* Pastiche do conto "A Missa do Galo", de Machado de Assis. |
Conceição, quando vira a talho
de foice, reprimia-me: “o que seria de nós se fôssemos descobertos?! O que
seria de minha mãe, do nome da minha família?!” Fato era que estávamos inconscientes
de paixão. Conceição já não suportava mais as traições do finado e de fingir-se
compreensiva. Contudo, seu pequenino coração somente encontrou algo semelhante à
paz depois de encontrarmos o caminho dos jacintos e de eu tê-la prometido
tirar-lhe da casa assombrada em que vivia. “Somente por isso o suporto”, dizia-me
em rabiscos.
Era eu, na época dos disfarces, o escrevente juramentado de Meneses. Em oportunidade de trabalho, fui à casa dos recém-casados duas, ou três vezes, antes de notar em Conceição toda sua candura e, ao mesmo tempo, sua esperteza, coisa que muito admiro em uma mulher. Daí então, não demorou muito, uma de suas escravas começou a entregar-me bilhetes dela toda vez que ia à casa do escrivão. De início, tais bilhetes tratavam-se apenas de perguntas sobre o paradeiro do escrivão durante a noite, depois, seguido de comentários, do arrependimento de ter se casado com o homem e, mais tarde, do porquê de não ter encontrado antes de Menezes um homem honrado como eu. Passamos então a nos encontrar todas as noites nas quais o seu, até então, marido, ia ao prostíbulo e sua mãe adormecia. As únicas que sabiam de nós eram as escravas, até porque, também nos encontrávamos no humilde jardim do logradouro, e eu somente podia entrar saltando o muro com a ajuda das serventes. Mesmo esses encontros no jardim só se iniciaram depois que Conceição exigiu de Meneses uma cópia da chave da porta que dava acesso direto a casa, pois ele sempre levava a chave consigo à noite quando saia, e a futura viúva “nem sequer podia andar pelo jardim”, quando, inquieta, não pegasse no sono.

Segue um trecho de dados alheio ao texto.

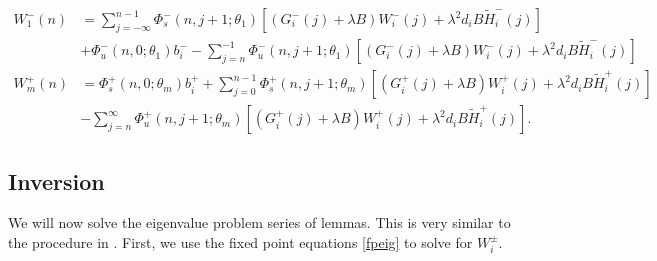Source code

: \documentclass[12pt]{elsarticle}
\begin{document}
\begin{align*}
W_1^-(n) &= \sum_{j = -\infty}^{n-1} \Phi_s^-(n, j+1; \theta_1)
[(G_i^-(j) + \lambda B) W_i^-(j) + \lambda^2 d_i B \tilde{H}_i^-(j)]
 \\
&+ \Phi_u^-(n, 0; \theta_1) b_i^- - \sum_{j = n}^{-1} \Phi_u^-(n, j+1; \theta_1) 
[(G_i^-(j) + \lambda B) W_i^-(j) + \lambda^2 d_i B \tilde{H}_i^-(j)] \\
W_m^+(n) &= \Phi_s^+(n, 0; \theta_m) b_i^+ + \sum_{j = 0}^{n-1} \Phi_s^+(n, j+1; \theta_m) 
[(G_i^+(j) + \lambda B) W_i^+(j) + \lambda^2 d_i B \tilde{H}_i^+(j)] \\
&- \sum_{j = n}^{\infty} \Phi_u^+(n, j+1; \theta_m) 
[(G_i^+(j) + \lambda B) W_i^+(j) + \lambda^2 d_i B \tilde{H}_i^+(j)].
\end{align*}

\subsection{Inversion}

We will now solve the eigenvalue problem series of lemmas. This is very similar to the procedure in \cite{Sandstede1998}. First, we use the fixed point equations \cref{fpeig} to solve for $W_i^\pm$. 
\end{document}
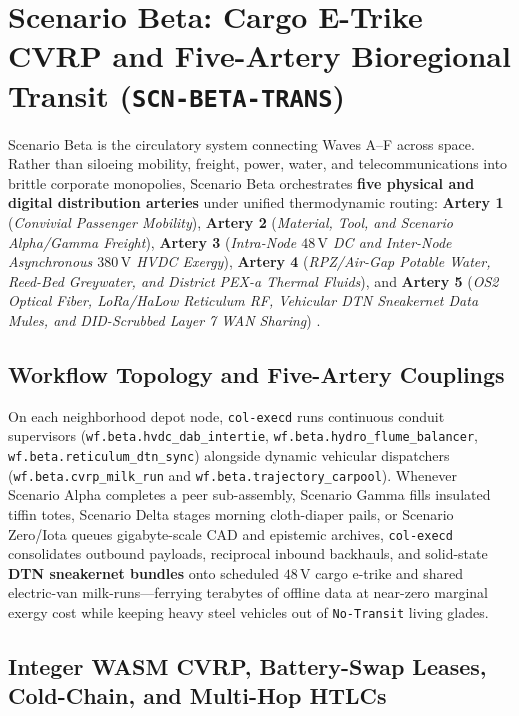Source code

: \section{Scenario Beta: Cargo E-Trike CVRP and Five-Artery Bioregional Transit (\texttt{SCN-BETA-TRANS})}
\label{sec:wave-b-beta}

Scenario Beta is the circulatory system connecting Waves A--F across space. Rather than
siloeing mobility, freight, power, water, and telecommunications into brittle corporate
monopolies, Scenario Beta orchestrates \textbf{five physical and digital distribution arteries}
under unified thermodynamic routing: \textbf{Artery 1} (\textit{Convivial Passenger Mobility}),
\textbf{Artery 2} (\textit{Material, Tool, and Scenario Alpha/Gamma Freight}), \textbf{Artery 3}
(\textit{Intra-Node $48\,\mathrm{V}$ DC and Inter-Node Asynchronous $380\,\mathrm{V}$ HVDC
Exergy}), \textbf{Artery 4} (\textit{RPZ/Air-Gap Potable Water, Reed-Bed Greywater, and District
PEX-a Thermal Fluids}), and \textbf{Artery 5} (\textit{OS2 Optical Fiber, LoRa/HaLow Reticulum
RF, Vehicular DTN Sneakernet Data Mules, and DID-Scrubbed Layer 7 WAN Sharing})
\parencite{fall2003,rekhter2006}.

\subsection{Workflow Topology and Five-Artery Couplings}

On each neighborhood depot node, \texttt{col-execd} runs continuous conduit supervisors
(\texttt{wf.beta.hvdc\_dab\_intertie}, \texttt{wf.beta.hydro\_flume\_balancer},
\texttt{wf.beta.reticulum\_dtn\_sync}) alongside dynamic vehicular dispatchers
(\texttt{wf.beta.cvrp\_milk\_run} and \texttt{wf.beta.trajectory\_carpool}). Whenever
Scenario Alpha completes a peer sub-assembly, Scenario Gamma fills insulated tiffin totes,
Scenario Delta stages morning cloth-diaper pails, or Scenario Zero/Iota queues gigabyte-scale
CAD and epistemic archives, \texttt{col-execd} consolidates outbound payloads, reciprocal
inbound backhauls, and solid-state \textbf{DTN sneakernet bundles} onto scheduled $48\,\mathrm{V}$
cargo e-trike and shared electric-van milk-runs---ferrying terabytes of offline data at near-zero
marginal exergy cost while keeping heavy steel vehicles out of \texttt{No-Transit} living glades.

\subsection{Integer WASM CVRP, Battery-Swap Leases, Cold-Chain, and Multi-Hop HTLCs}


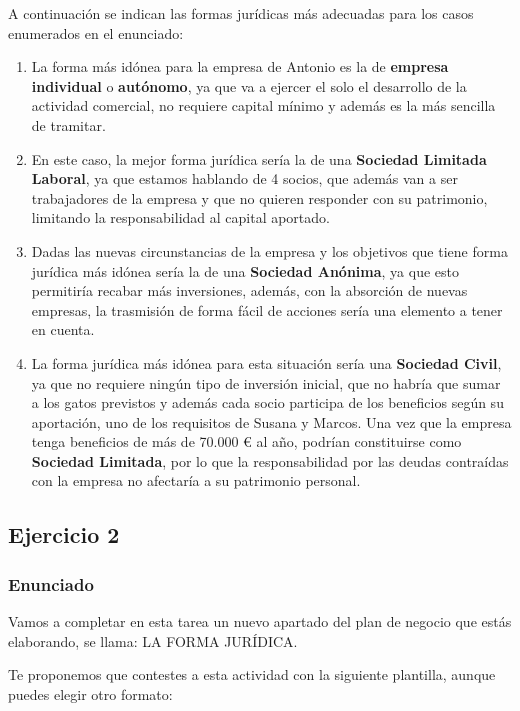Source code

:A continuación se indican las formas jurídicas más adecuadas para los casos enumerados en el enunciado:

\begin{enumerate}[label=\alph*)]
    \item La forma más idónea para la empresa de Antonio es la de \textbf{empresa individual} o \textbf{autónomo}, ya que va a ejercer el solo el desarrollo de la actividad comercial, no requiere capital mínimo y además es la más sencilla de tramitar.

    \item En este caso, la mejor forma jurídica sería la de una \textbf{Sociedad Limitada Laboral}, ya que estamos hablando de 4 socios, que además van a ser trabajadores de la empresa y que no quieren responder con su patrimonio, limitando la responsabilidad al capital aportado.

    \item Dadas las nuevas circunstancias de la empresa y los objetivos que tiene forma jurídica más idónea sería la de
    una \textbf{Sociedad Anónima}, ya que esto permitiría recabar más inversiones, además, con la absorción de nuevas empresas, la trasmisión de forma fácil de acciones sería una elemento a tener en cuenta.

    \item La forma jurídica más idónea para esta situación sería una \textbf{Sociedad Civil}, ya que no requiere ningún tipo de inversión inicial, que no habría que sumar a los gatos previstos y además cada socio participa de los beneficios según su aportación, uno de los requisitos de Susana y Marcos. Una vez que la empresa tenga beneficios de más de 70.000 € al año, podrían constituirse como \textbf{Sociedad Limitada}, por lo que la responsabilidad por las deudas contraídas con la empresa no afectaría a su patrimonio personal.
\end{enumerate}

\subsection{Ejercicio 2}

\subsubsection{Enunciado}
Vamos a completar en esta tarea un nuevo apartado del plan de negocio que estás elaborando, se llama: LA FORMA JURÍDICA.

Te proponemos que contestes a esta actividad con la siguiente plantilla, aunque puedes elegir otro formato:

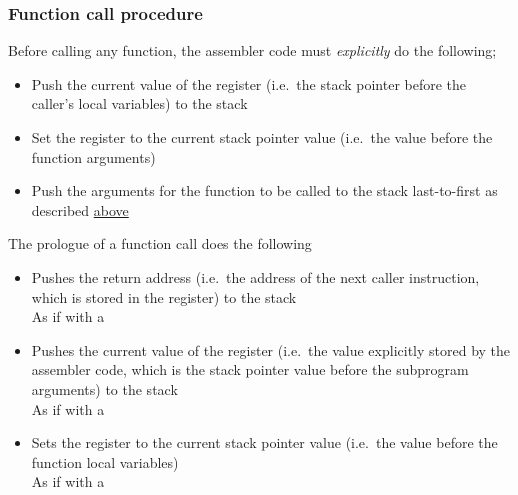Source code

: \hypertarget{functions:call}{
    \subsubsection{Function call procedure}
}

\vspace{-0.2cm}

Before calling any function, the assembler code must \textit{explicitly}
do the following;

\begin{itemize}
    \item Push the current value of the  register
    (i.e.\ the stack pointer before the caller's local variables)
    to the stack \\

    \item Set the  register to the current stack pointer value
    (i.e.\ the value before the function arguments)\\

    \item Push the arguments for the function to be called to the stack
    last-to-first as described \hyperlink{karma:call:basic}{above}

\end{itemize}

The prologue of a function call does the following

\begin{itemize}
    \item Pushes the return address (i.e.\ the address of the next
    caller instruction, which is stored in the  register)
    to the stack \\
    As if with a \hspace{-0.1cm}

    \item Pushes the current value of the  register (i.e.\ the value
    explicitly stored by the assembler code, which is the stack pointer value
    before the subprogram arguments) to the stack \\
    As if with a \hspace{-0.1cm}

    \item Sets the  register to the current stack pointer value
    (i.e.\ the value before the function local variables) \\
    As if with a \hspace{-0.1cm}
\end{itemize}
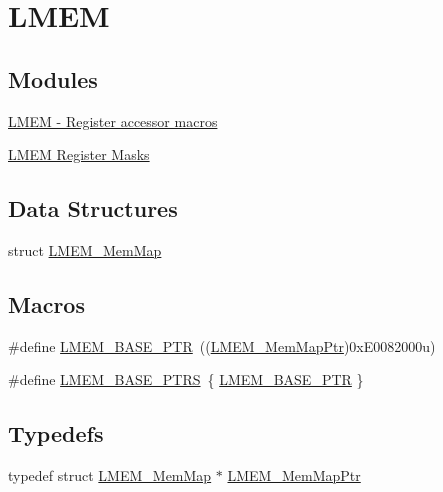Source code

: \hypertarget{group___l_m_e_m___peripheral}{}\section{L\+M\+E\+M}
\label{group___l_m_e_m___peripheral}
\subsection*{Modules}
\begin{DoxyCompactItemize}
\item 
\hyperlink{group___l_m_e_m___register___accessor___macros}{L\+M\+E\+M -\/ Register accessor macros}
\item 
\hyperlink{group___l_m_e_m___register___masks}{L\+M\+E\+M Register Masks}
\end{DoxyCompactItemize}
\subsection*{Data Structures}
\begin{DoxyCompactItemize}
\item 
struct \hyperlink{struct_l_m_e_m___mem_map}{L\+M\+E\+M\+\_\+\+Mem\+Map}
\end{DoxyCompactItemize}
\subsection*{Macros}
\begin{DoxyCompactItemize}
\item 
\#define \hyperlink{group___l_m_e_m___peripheral_ga1666dc97b6d56a81369b43b1ee4ae240}{L\+M\+E\+M\+\_\+\+B\+A\+S\+E\+\_\+\+P\+T\+R}~((\hyperlink{group___l_m_e_m___peripheral_gad8e02e2903502eea2a0cc497a0dde6d8}{L\+M\+E\+M\+\_\+\+Mem\+Map\+Ptr})0x\+E0082000u)
\item 
\#define \hyperlink{group___l_m_e_m___peripheral_ga3b8cec218a8a57a762a94905faf149b4}{L\+M\+E\+M\+\_\+\+B\+A\+S\+E\+\_\+\+P\+T\+R\+S}~\{ \hyperlink{group___l_m_e_m___peripheral_ga1666dc97b6d56a81369b43b1ee4ae240}{L\+M\+E\+M\+\_\+\+B\+A\+S\+E\+\_\+\+P\+T\+R} \}
\end{DoxyCompactItemize}
\subsection*{Typedefs}
\begin{DoxyCompactItemize}
\item 
typedef struct \hyperlink{struct_l_m_e_m___mem_map}{L\+M\+E\+M\+\_\+\+Mem\+Map} $\ast$ \hyperlink{group___l_m_e_m___peripheral_gad8e02e2903502eea2a0cc497a0dde6d8}{L\+M\+E\+M\+\_\+\+Mem\+Map\+Ptr}
\end{DoxyCompactItemize}


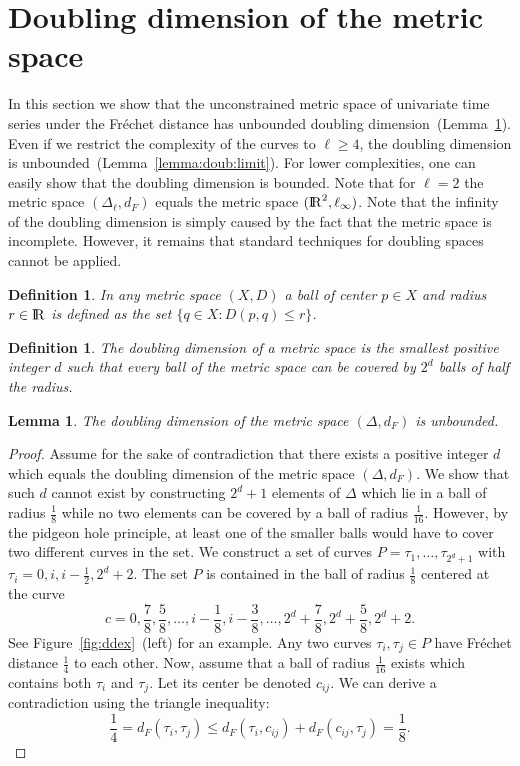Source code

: \documentclass[11pt, letter]{article}
\newtheorem{definition}[theorem]{Definition}
\newtheorem{lemma}[theorem]{Lemma}
\newcommand{\lemref}[1]{Lemma~\ref{lemma:#1}}
\newcommand{\figref}[1]{Figure~\ref{fig:#1}}
\newcommand{\Frechet}{Fr\'echet\xspace}
\providecommand{\pth}[2][\!]{#1\left({#2}\right)}
\renewcommand{\Re}{{\rm I\!\hspace{-0.025em} R}}
\newcommand{\distFr}[2]{\ensuremath{d_F\pth{#1,#2}}}
\begin{document}
\section{Doubling dimension of the metric space}
\label{section:doublingdimension}


In this section we show that the unconstrained metric space of univariate time series 
under the \Frechet distance has unbounded doubling dimension~(\lemref{doub:unlimit}).
Even if we restrict the complexity of the curves 
to $\ell\geq 4$, the 
doubling dimension is unbounded~(\lemref{doub:limit}). 
For lower complexities, one can easily
show that the doubling dimension is bounded. Note that for $\ell=2$ the 
metric space $(\Delta_\ell, d_F)$ equals the metric space $(\Re^2,\ell_{\infty})$. 
Note that the infinity of the doubling dimension is simply caused by the fact that the
metric space is incomplete. However, it remains that standard techniques for
doubling spaces cannot be applied.


\begin{definition}
In any metric space $(X,D)$ a ball of center $p\in X$ and radius $r\in \Re$  is defined as the set
$\{q\in X : D(p,q) \leq r\}$.
\end{definition}

\begin{definition}
The doubling dimension of a metric space is the smallest positive integer $d$
such that every ball of the metric space can be covered by $2^d$ balls of half
the radius. 
\end{definition}


\begin{lemma}
\label{lemma:doub:unlimit}
The doubling dimension of the metric space $(\Delta, d_F)$ is unbounded.
\end{lemma}

\begin{proof}
Assume for the sake of contradiction that there exists a positive integer $d$
which equals the doubling dimension of the metric space $(\Delta, d_F)$.  We
show that such $d$ cannot exist by constructing $2^d+1$ elements of
$\Delta$ which lie in a ball of radius $\frac{1}{8}$ while no two elements can be
covered by a ball of radius $\frac{1}{16}$.  However, by the pidgeon hole principle, at
least one of the smaller balls would have to cover two different curves in the set. 
We construct a set of curves
$P=\tau_{1},\dots,\tau_{2^d+1}$ with $\tau_i=0,i,i-\frac{1}{2},2^d+2$. The set
$P$ is contained in the ball of radius $\frac{1}{8}$ centered at the curve
\[c=0,\frac{7}{8}, \frac{5}{8}, \dots,i-\frac{1}{8},i-\frac{3}{8}, \dots,
2^d+\frac{7}{8}, 2^d+\frac{5}{8}, 2^d+2.\] See \figref{ddex}~(left) for an example.
Any two curves $\tau_i,\tau_j \in P$
have \Frechet distance $\frac{1}{4}$ to each other.  Now, assume that a ball of
radius $\frac{1}{16}$ exists which contains both $\tau_i$ and $\tau_j$. Let 
its center be denoted $c_{ij}$. We can derive a contradiction using the triangle inequality:
\[\frac{1}{4}=\distFr{\tau_i}{\tau_j}\leq \distFr{\tau_i}{c_{ij}} +\distFr{c_{ij}}{\tau_j}=\frac{1}{8}. \]
\end{proof}
\end{document}
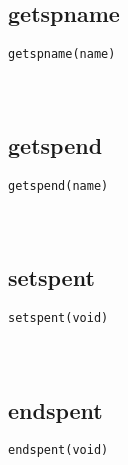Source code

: \documentclass[10pt,a4paper]{article}
\begin{document}
\subsection{getspname}
\begin{spacing}{2.0}
\lstset{language=C,numbers=none}
\begin{lstlisting}
getspname(name)
\end{lstlisting}
{\large\color[rgb]{0.2,0.4,0.6}{name:}}
\paragraph{ \ \ }
\end{spacing}

\subsection{getspend}
\begin{spacing}{2.0}
\lstset{language=C,numbers=none}
\begin{lstlisting}
getspend(name)
\end{lstlisting}
{\large\color[rgb]{0.2,0.4,0.6}{name:}}
\paragraph{ \ \ }
\end{spacing}

\subsection{setspent}
\begin{spacing}{2.0}
\lstset{language=C,numbers=none}
\begin{lstlisting}
setspent(void)
\end{lstlisting}
{\large\color[rgb]{0.2,0.4,0.6}{void:}}
\paragraph{ \ \ }
\end{spacing}

\subsection{endspent}
\begin{spacing}{2.0}
\lstset{language=C,numbers=none}
\begin{lstlisting}
endspent(void)
\end{lstlisting}
{\large\color[rgb]{0.2,0.4,0.6}{void:}}
\paragraph{ \ \ }
\end{spacing}
\end{document}
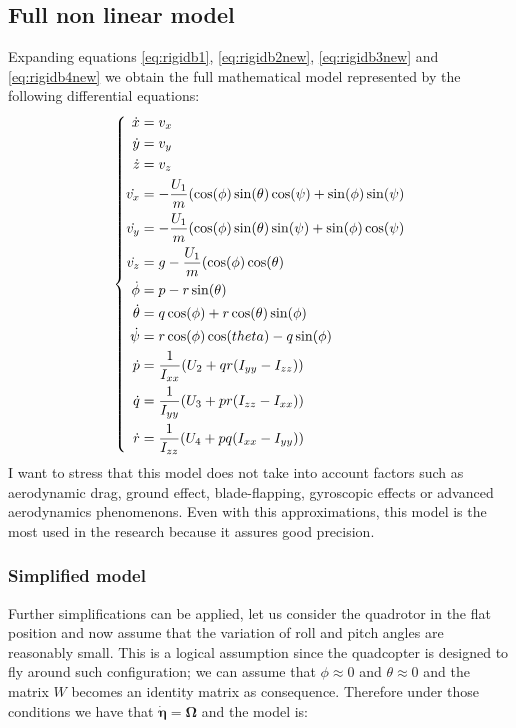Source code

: \subsection*{Full non linear model}
Expanding equations \ref{eq:rigidb1}, \ref{eq:rigidb2new}, \ref{eq:rigidb3new} and \ref{eq:rigidb4new} we obtain the full mathematical model represented by the following differential equations:
\vspace{2ex}
\begin{equation}
\vspace{2ex}
\left\lbrace
	\begin{aligned}
		\dot{x}& = v_x \\
		\dot{y}& = v_y \\
		\dot{z}& = v_z \\
		\dot{v_x}& = -\frac{U_1}{m}(\cos(\phi)\sin(\theta)\cos(\psi) + \sin(\phi)\sin(\psi) \\
		\dot{v_y}& = -\frac{U_1}{m}(\cos(\phi)\sin(\theta)\sin(\psi) + \sin(\phi)\cos(\psi) \\
		\dot{v_z}& = g - \frac{U_1}{m}(\cos(\phi)\cos(\theta) \\
        \dot{\phi}& = p - r \sin(\theta) \\
        \dot{\theta}& = q \cos(\phi) + r\cos(\theta) \sin(\phi) \\
        \dot{\psi}& = r \cos(\phi) \cos(theta) - q \sin(\phi)\\
        \dot{p}& =\frac{1}{I_{xx}}(U_2 + qr(I_{yy} - I_{zz})) \\
        \dot{q}& =\frac{1}{I_{yy}}(U_3 + pr(I_{zz} - I_{xx})) \\
        \dot{r}& =\frac{1}{I_{zz}}(U_4 + pq(I_{xx} - I_{yy})) \\
     \end{aligned}
     \right.
\label{eq:mathfullmodel}
\end{equation}
I want to stress that this model does not take into account factors such as aerodynamic drag, ground effect, blade-flapping, gyroscopic effects or advanced aerodynamics phenomenons. Even with this approximations, this model is the most used in the research because it assures good precision.

\subsubsection*{Simplified model}
Further simplifications can be applied, let us consider the quadrotor in the flat position and now assume that the variation of roll and pitch angles are reasonably small. This is a logical assumption since the quadcopter is designed to fly around such configuration; we can assume that $\phi \approx 0$ and $\theta \approx 0$ and the matrix $W$ becomes an identity matrix as consequence. Therefore under those conditions we have that $\boldsymbol{\dot{\eta}} = \boldsymbol{\Omega}$ and the model is:

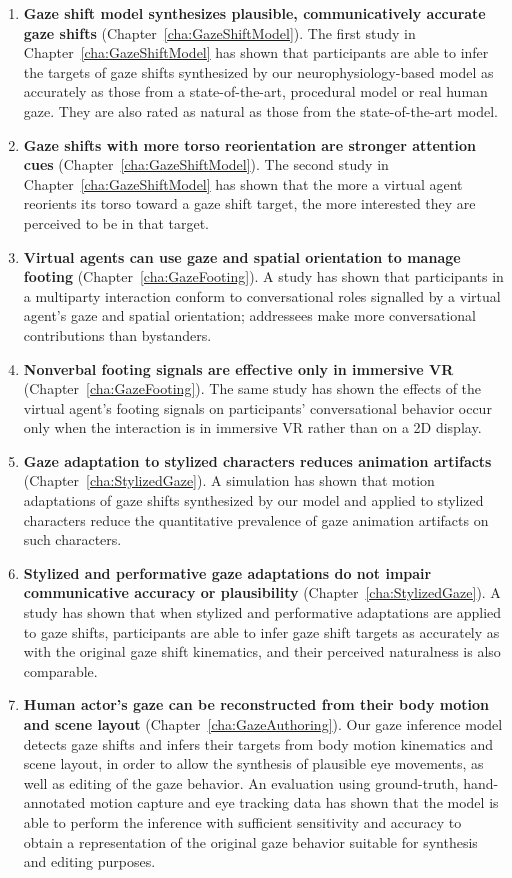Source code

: \begin{enumerate}
\item \textbf{Gaze shift model synthesizes plausible, communicatively accurate gaze shifts} (Chapter~\ref{cha:GazeShiftModel}). The first study in Chapter~\ref{cha:GazeShiftModel} has shown that participants are able to infer the targets of gaze shifts synthesized by our neurophysiology-based model as accurately as those from a state-of-the-art, procedural model or real human gaze. They are also rated as natural as those from the state-of-the-art model.
\item \textbf{Gaze shifts with more torso reorientation are stronger attention cues} (Chapter~\ref{cha:GazeShiftModel}). The second study in Chapter~\ref{cha:GazeShiftModel} has shown that the more a virtual agent reorients its torso toward a gaze shift target, the more interested they are perceived to be in that target.
\item \textbf{Virtual agents can use gaze and spatial orientation to manage footing} (Chapter~\ref{cha:GazeFooting}). A study has shown that participants in a multiparty interaction conform to conversational roles signalled by a virtual agent's gaze and spatial orientation; addressees make more conversational contributions than bystanders.
\item \textbf{Nonverbal footing signals are effective only in immersive VR} (Chapter~\ref{cha:GazeFooting}). The same study has shown the effects of the virtual agent's footing signals on participants' conversational behavior occur only when the interaction is in immersive VR rather than on a 2D display.
\item \textbf{Gaze adaptation to stylized characters reduces animation artifacts} (Chapter~\ref{cha:StylizedGaze}). A simulation has shown that motion adaptations of gaze shifts synthesized by our model and applied to stylized characters reduce the quantitative prevalence of gaze animation artifacts on such characters.
\item \textbf{Stylized and performative gaze adaptations do not impair communicative accuracy or plausibility} (Chapter~\ref{cha:StylizedGaze}). A study has shown that when stylized and performative adaptations are applied to gaze shifts, participants are able to infer gaze shift targets as accurately as with the original gaze shift kinematics, and their perceived naturalness is also comparable.
\item \textbf{Human actor's gaze can be reconstructed from their body motion and scene layout} (Chapter~\ref{cha:GazeAuthoring}). Our gaze inference model detects gaze shifts and infers their targets from body motion kinematics and scene layout, in order to allow the synthesis of plausible eye movements, as well as editing of the gaze behavior. An evaluation using ground-truth, hand-annotated motion capture and eye tracking data has shown that the model is able to perform the inference with sufficient sensitivity and accuracy to obtain a representation of the original gaze behavior suitable for synthesis and editing purposes.

\end{enumerate}
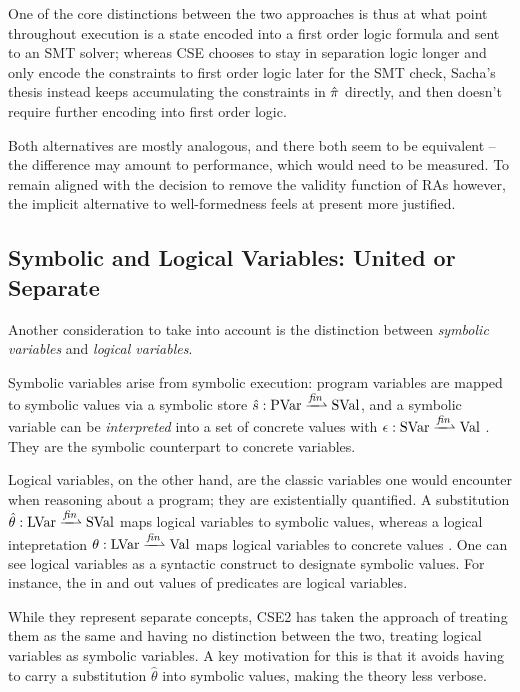 {One of the core distinctions between the two approaches is thus at what point throughout execution is a state encoded into a first order logic formula and sent to an SMT solver; whereas CSE chooses to stay in separation logic longer and only encode the constraints to first order logic later for the SMT check, Sacha's thesis instead keeps accumulating the constraints in $\hat \pi$ directly, and then doesn't require further encoding into first order logic. 

Both alternatives are mostly analogous, and there both seem to be equivalent -- the difference may amount to performance, which would need to be measured. To remain aligned with the decision to remove the validity function of RAs however, the implicit alternative to well-formedness feels at present more justified.
}

\subsection{Symbolic and Logical Variables: United or Separate}

Another consideration to take into account is the distinction between \emph{symbolic variables} and \emph{logical variables}. 

Symbolic variables arise from symbolic execution: program variables are mapped to symbolic values via a symbolic store $\hat s:\text{PVar}\finmap \text{SVal}$, and a symbolic variable can be \emph{interpreted} into a set of concrete values with $\epsilon:\text{SVar}\finmap\text{Val}$ \cite{cse1}. They are the symbolic counterpart to concrete variables.

Logical variables, on the other hand, are the classic variables one would encounter when reasoning about a program; they are existentially quantified. A substitution ${\hat\theta:\text{LVar}\finmap\text{SVal}}$ maps logical variables to symbolic values, whereas a logical intepretation $\theta:\text{LVar}\finmap\text{Val}$ maps logical variables to concrete values \cite{cse1}. One can see logical variables as a syntactic construct to designate symbolic values. For instance, the in and out values of predicates are logical variables.

While they represent separate concepts, CSE2 has taken the approach of treating them as the same and having no distinction between the two, treating logical variables as symbolic variables. A key motivation for this is that it avoids having to carry a substitution $\hat\theta$ into symbolic values, making the theory less verbose.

Entretanto, nossos encontros, que já não se somavam muitos, diminuíram com a chegada de um agregado à pequena família de minha senhora. Conceição havia me proibido de ir vê-la sob quaisquer circunstâncias, tudo por conta do moçoilo, ainda que o marido não estivesse e fosse tarde, pois ela temia que o jovem se apercebesse de algum movimento no jardim da casa ou, um dia, por uma insônia qualquer, desse falta dela em seus aposentos, mesmo sabendo que ele jamais se atreveria a investigá-la em seu leito. Assim sendo, mantivemos contato apenas via escrita, não o mantendo em outra ocasião, senão na de quando ia encontrar o escrivão em sua residência.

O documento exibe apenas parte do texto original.